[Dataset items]
= = = =
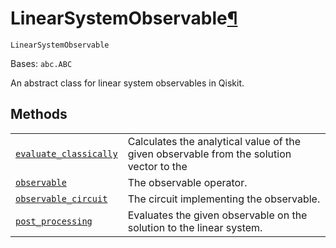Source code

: # LinearSystemObservable[¶](#linearsystemobservable "Permalink to this headline")

<span id="undefined" />

`LinearSystemObservable`

Bases: `abc.ABC`

An abstract class for linear system observables in Qiskit.

## Methods

|                                                                                                                                                                                                                                                                    |                                                                                         |
| ------------------------------------------------------------------------------------------------------------------------------------------------------------------------------------------------------------------------------------------------------------------ | --------------------------------------------------------------------------------------- |
| [`evaluate_classically`](qiskit.algorithms.linear_solvers.LinearSystemObservable.evaluate_classically#qiskit.algorithms.linear_solvers.LinearSystemObservable.evaluate_classically "qiskit.algorithms.linear_solvers.LinearSystemObservable.evaluate_classically") | Calculates the analytical value of the given observable from the solution vector to the |
| [`observable`](qiskit.algorithms.linear_solvers.LinearSystemObservable.observable#qiskit.algorithms.linear_solvers.LinearSystemObservable.observable "qiskit.algorithms.linear_solvers.LinearSystemObservable.observable")                                         | The observable operator.                                                                |
| [`observable_circuit`](qiskit.algorithms.linear_solvers.LinearSystemObservable.observable_circuit#qiskit.algorithms.linear_solvers.LinearSystemObservable.observable_circuit "qiskit.algorithms.linear_solvers.LinearSystemObservable.observable_circuit")         | The circuit implementing the observable.                                                |
| [`post_processing`](qiskit.algorithms.linear_solvers.LinearSystemObservable.post_processing#qiskit.algorithms.linear_solvers.LinearSystemObservable.post_processing "qiskit.algorithms.linear_solvers.LinearSystemObservable.post_processing")                     | Evaluates the given observable on the solution to the linear system.                    |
= = = =
Your reply should be one number: the count of lines above that hold the word "solution".

2